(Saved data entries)
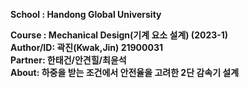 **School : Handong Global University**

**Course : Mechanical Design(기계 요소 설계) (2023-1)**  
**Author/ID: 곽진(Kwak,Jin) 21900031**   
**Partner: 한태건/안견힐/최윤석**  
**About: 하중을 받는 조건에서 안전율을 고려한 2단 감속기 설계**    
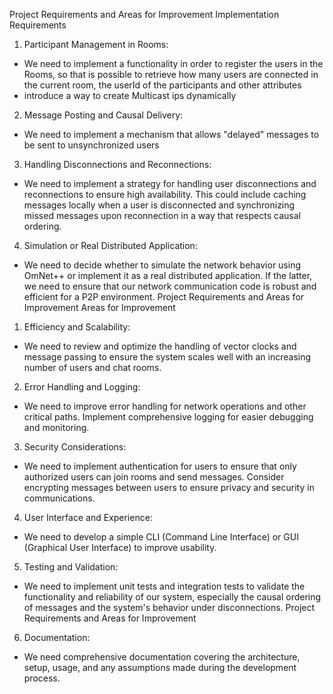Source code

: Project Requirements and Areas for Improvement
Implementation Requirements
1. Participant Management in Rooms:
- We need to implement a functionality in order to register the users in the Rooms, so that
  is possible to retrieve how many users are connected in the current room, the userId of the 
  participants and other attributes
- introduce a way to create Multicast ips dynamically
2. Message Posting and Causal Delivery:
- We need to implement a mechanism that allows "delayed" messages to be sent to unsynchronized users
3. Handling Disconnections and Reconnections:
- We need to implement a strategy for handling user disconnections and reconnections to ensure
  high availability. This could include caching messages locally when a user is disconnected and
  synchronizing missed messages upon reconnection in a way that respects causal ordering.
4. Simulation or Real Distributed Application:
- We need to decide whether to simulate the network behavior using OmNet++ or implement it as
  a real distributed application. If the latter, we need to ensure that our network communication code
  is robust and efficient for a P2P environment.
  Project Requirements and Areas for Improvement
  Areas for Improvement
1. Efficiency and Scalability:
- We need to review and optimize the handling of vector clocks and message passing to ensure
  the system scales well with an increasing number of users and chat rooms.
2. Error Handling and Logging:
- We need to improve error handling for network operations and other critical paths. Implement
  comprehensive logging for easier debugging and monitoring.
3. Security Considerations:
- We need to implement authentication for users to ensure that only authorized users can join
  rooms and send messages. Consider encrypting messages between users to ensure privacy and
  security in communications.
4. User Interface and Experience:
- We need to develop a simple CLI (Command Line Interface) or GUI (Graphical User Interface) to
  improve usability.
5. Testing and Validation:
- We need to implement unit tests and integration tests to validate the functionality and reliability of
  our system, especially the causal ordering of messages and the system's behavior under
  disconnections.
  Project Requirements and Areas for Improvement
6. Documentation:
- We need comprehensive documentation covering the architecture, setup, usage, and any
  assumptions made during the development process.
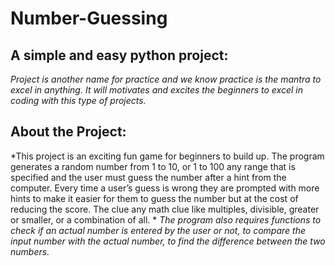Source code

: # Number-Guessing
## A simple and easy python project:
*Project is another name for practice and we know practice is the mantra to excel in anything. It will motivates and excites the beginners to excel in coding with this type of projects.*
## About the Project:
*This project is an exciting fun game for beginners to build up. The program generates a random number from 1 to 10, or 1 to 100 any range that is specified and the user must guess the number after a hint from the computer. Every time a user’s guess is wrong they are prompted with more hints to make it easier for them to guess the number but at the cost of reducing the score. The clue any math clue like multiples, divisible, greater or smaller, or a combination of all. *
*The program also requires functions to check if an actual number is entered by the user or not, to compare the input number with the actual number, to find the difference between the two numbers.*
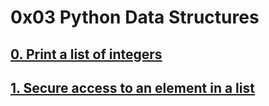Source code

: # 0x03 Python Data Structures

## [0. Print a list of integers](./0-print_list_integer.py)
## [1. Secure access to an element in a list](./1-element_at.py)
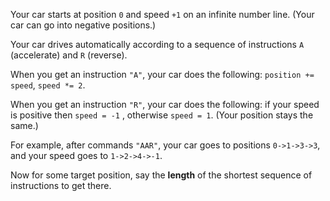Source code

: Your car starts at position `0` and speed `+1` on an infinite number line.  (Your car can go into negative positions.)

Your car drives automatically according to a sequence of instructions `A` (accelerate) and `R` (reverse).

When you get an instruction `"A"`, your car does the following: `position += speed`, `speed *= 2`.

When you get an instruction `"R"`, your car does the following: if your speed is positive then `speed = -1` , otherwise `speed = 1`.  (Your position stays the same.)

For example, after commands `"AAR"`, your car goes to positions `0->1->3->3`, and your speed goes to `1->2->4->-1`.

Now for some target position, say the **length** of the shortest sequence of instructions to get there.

Your assignment -
Word for word, reproduce all the data, but not the pictures.

Completed exercise -
 **School : Handong Global University**

**Course : Mechanical Design(기계 요소 설계) (2023-1)**  
**Author/ID: 곽진(Kwak,Jin) 21900031**   
**Partner: 한태건/안견힐/최윤석**  
**About: 하중을 받는 조건에서 안전율을 고려한 2단 감속기 설계**    
Source code

: Project Requirements and Areas for Improvement
Implementation Requirements
1. Participant Management in Rooms:
- We need to implement a functionality in order to register the users in the Rooms, so that
  is possible to retrieve how many users are connected in the current room, the userId of the 
  participants and other attributes
- introduce a way to create Multicast ips dynamically
2. Message Posting and Causal Delivery:
- We need to implement a mechanism that allows "delayed" messages to be sent to unsynchronized users
3. Handling Disconnections and Reconnections:
- We need to implement a strategy for handling user disconnections and reconnections to ensure
  high availability. This could include caching messages locally when a user is disconnected and
  synchronizing missed messages upon reconnection in a way that respects causal ordering.
4. Simulation or Real Distributed Application:
- We need to decide whether to simulate the network behavior using OmNet++ or implement it as
  a real distributed application. If the latter, we need to ensure that our network communication code
  is robust and efficient for a P2P environment.
  Project Requirements and Areas for Improvement
  Areas for Improvement
1. Efficiency and Scalability:
- We need to review and optimize the handling of vector clocks and message passing to ensure
  the system scales well with an increasing number of users and chat rooms.
2. Error Handling and Logging:
- We need to improve error handling for network operations and other critical paths. Implement
  comprehensive logging for easier debugging and monitoring.
3. Security Considerations:
- We need to implement authentication for users to ensure that only authorized users can join
  rooms and send messages. Consider encrypting messages between users to ensure privacy and
  security in communications.
4. User Interface and Experience:
- We need to develop a simple CLI (Command Line Interface) or GUI (Graphical User Interface) to
  improve usability.
5. Testing and Validation:
- We need to implement unit tests and integration tests to validate the functionality and reliability of
  our system, especially the causal ordering of messages and the system's behavior under
  disconnections.
  Project Requirements and Areas for Improvement
6. Documentation:
- We need comprehensive documentation covering the architecture, setup, usage, and any
  assumptions made during the development process.
Source code

: # Number-Guessing
## A simple and easy python project:
*Project is another name for practice and we know practice is the mantra to excel in anything. It will motivates and excites the beginners to excel in coding with this type of projects.*
## About the Project:
*This project is an exciting fun game for beginners to build up. The program generates a random number from 1 to 10, or 1 to 100 any range that is specified and the user must guess the number after a hint from the computer. Every time a user’s guess is wrong they are prompted with more hints to make it easier for them to guess the number but at the cost of reducing the score. The clue any math clue like multiples, divisible, greater or smaller, or a combination of all. *
*The program also requires functions to check if an actual number is entered by the user or not, to compare the input number with the actual number, to find the difference between the two numbers.*
Source code

: # 0x03 Python Data Structures

## [0. Print a list of integers](./0-print_list_integer.py)
## [1. Secure access to an element in a list](./1-element_at.py)
Source code

: Your car starts at position `0` and speed `+1` on an infinite number line.  (Your car can go into negative positions.)

Your car drives automatically according to a sequence of instructions `A` (accelerate) and `R` (reverse).

When you get an instruction `"A"`, your car does the following: `position += speed`, `speed *= 2`.

When you get an instruction `"R"`, your car does the following: if your speed is positive then `speed = -1` , otherwise `speed = 1`.  (Your position stays the same.)

For example, after commands `"AAR"`, your car goes to positions `0->1->3->3`, and your speed goes to `1->2->4->-1`.

Now for some target position, say the **length** of the shortest sequence of instructions to get there.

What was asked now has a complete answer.